Red Tide


HABs annually in marine waters alone have impacted the United States by causing $82 dollars in damage and loss. View the map below to see the loss from this HAB.

The United States
NOAA - Center for Sponsored Costal Research (NCCOS)

1. In Washington it was not Karenia brevis that caused a loss in revenue, but since 1991 HABs are causing a closure of a fishery that leads to a $10-12 million dollar loss in revenue. The Dungeness crab, oyster, and razor clam fisheries in Washington are valued at $71 million dollars per year for the local economy.   

2 In 2005, an Alexandrium fundyense bloom (also called red tide)  resulted in closure of shellfish harvesting which resulted in $18 million dollars in lost shellfish sales in Massachusetts and $4.9 million in Maine. These numbers do not include the indirect effects of money loss as there is likely millions of dollars lost in revenue. 

3. In Florida, Karenia brevis impacts the economy which results in an economic impact of at least $15-25 million dollars per year. Sometimes these events can be even worse as there was a bloom that caused $20 million dollars in effects primarily from the loss of tourism. 

4. In 2000, Karenia brevis was reported in Texas' costal waters which closed shellfish harvesting until the end of November and some even until January of the next year.

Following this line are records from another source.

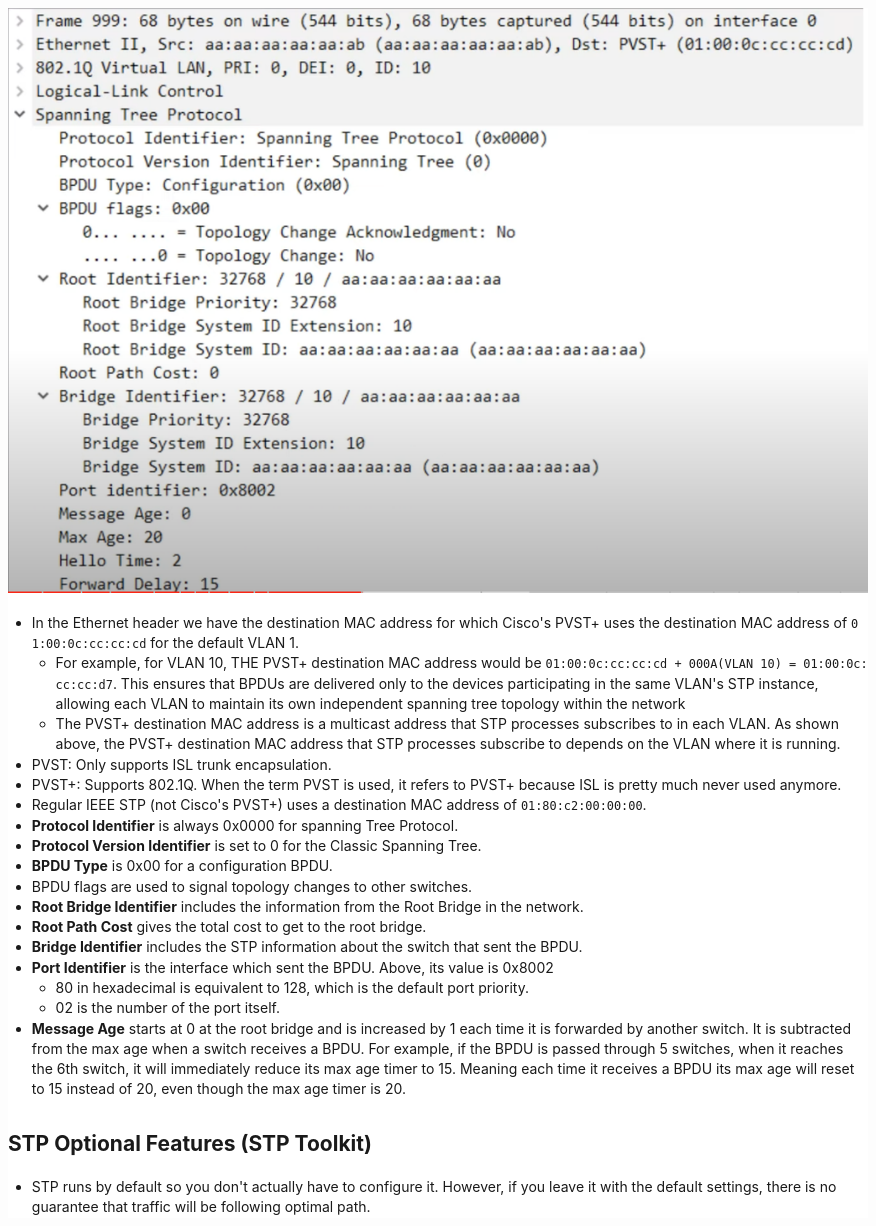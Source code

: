 ![STP BPDU Wireshark Analysis](./img/stp-bpdu-wireshark.png)
* In the Ethernet header we have the destination MAC address for which Cisco's PVST+ uses the destination MAC address of `01:00:0c:cc:cc:cd` for the default VLAN 1. 
	* For example, for VLAN 10, THE PVST+ destination MAC address would be `01:00:0c:cc:cc:cd + 000A(VLAN 10) = 01:00:0c:cc:cc:d7`. This ensures that BPDUs are delivered only to the devices participating in the same VLAN's STP instance, allowing each VLAN to maintain its own independent spanning tree topology within the network
	* The PVST+ destination MAC address is a multicast address that STP processes subscribes to in each VLAN. As shown above, the PVST+ destination MAC address that STP processes subscribe to depends on the VLAN where it is running.
* PVST: Only supports ISL trunk encapsulation.
* PVST+: Supports 802.1Q. When the term PVST is used, it refers to PVST+ because ISL is pretty much never used anymore.
* Regular IEEE STP (not Cisco's PVST+) uses a destination MAC address of `01:80:c2:00:00:00`.
* **Protocol Identifier** is always 0x0000 for spanning Tree Protocol.
* **Protocol Version Identifier** is set to 0 for the Classic Spanning Tree.
* **BPDU Type** is 0x00 for a configuration BPDU.
* BPDU flags are used to signal topology changes to other switches.
* **Root Bridge Identifier** includes the information from the Root Bridge in the network.
* **Root Path Cost** gives the total cost to get to the root bridge.
* **Bridge Identifier** includes the STP information about the switch that sent the BPDU.
* **Port Identifier** is the interface which sent the BPDU. Above, its value is 0x8002
	* 80 in hexadecimal is equivalent to 128, which is the default port priority.
	* 02 is the number of the port itself.
* **Message Age** starts at 0 at the root bridge and is increased by 1 each time it is forwarded by another switch. It is subtracted from the max age when a switch receives a BPDU. For example, if the BPDU is passed through 5 switches, when it reaches the 6th switch, it will immediately reduce its max age timer to 15. Meaning each time it receives a BPDU its max age will reset to 15 instead of 20, even though the max age timer is 20.
## STP Optional Features (STP Toolkit)
* STP runs by default so you don't actually have to configure it. However, if you leave it with the default settings, there is no guarantee that traffic will be following optimal path.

This incident impacted the economy by lost tourism, fishery closures and clean-up costs. This resulted in $9.9 million dollars lost.

5. Macroalgal blooms cost Hawaii more than $20 million each year due to reductions in real estate and hotel stays as well as increased clean-up costs. The impact from these blooms could result in an additional $16 million dollars lost over the next few decades.

Dead fish

NOAA - Center for Sponsored Costal Research (NCCOS)

Below are the effects of HABs on the economy annually:
Commercial Fisheries Impacts: $38 million
Public Health Costs of Illness: $37 million
Recreation and Tourism Impacts: $4 million
Coastal Monitoring and Management: $3 million
*This research was based on outbreaks from 1987-2000

A Karenia brevis cell ranges from 18-45 µm in length, 18-45 µm height, and 10-15 µm thick, making it microscopic which results in more difficulties when trying to determine if it is present in aquatic habitats.

Karenia brevis is the dominant genus, and where it blooms is still unclear since there are more than ten Karenia species as of today.

Regional Red Tide Summaries in Florida from April 19, 2013.
East Region: Karenia brevis was not found in water samples this week in the Indian River Lagoon or alongshore of St. Johns, Flagler and Dade counties.
Northwest Region: Karenia brevis was not detected in samples collected alongshore of Gulf, Wakulla, Levy or Citrus counties.
Southwest Region: Karenia brevis lingers in a low concentrations in a few samples collected inshore of Sarasota and Charlotte counties among several samples collected alongshore of Lee County and in the Pine Island Sound system. Samples analyzed in the areas of southwest Florida – alongshore from Pinellas County south through Collier County and offshore of Monroe County did not contain K. brevis.

Florida Fish and Wildlife Conservation Commission (FWC)

There was a study conducted that was trying to figure out how to reduce the impact of harmful algal blooms by finding a bacteria  that inhibits activities against red tide. They found that  algicidal bacteria can  be used in direct cell-to-cell contact to reduce the harmful algal blooms of red tide. The bacteria y-proteobacterium  among other algicidal bacterial might be able to regulate the harmful blooms of the extremely harmful algae through the sensing system.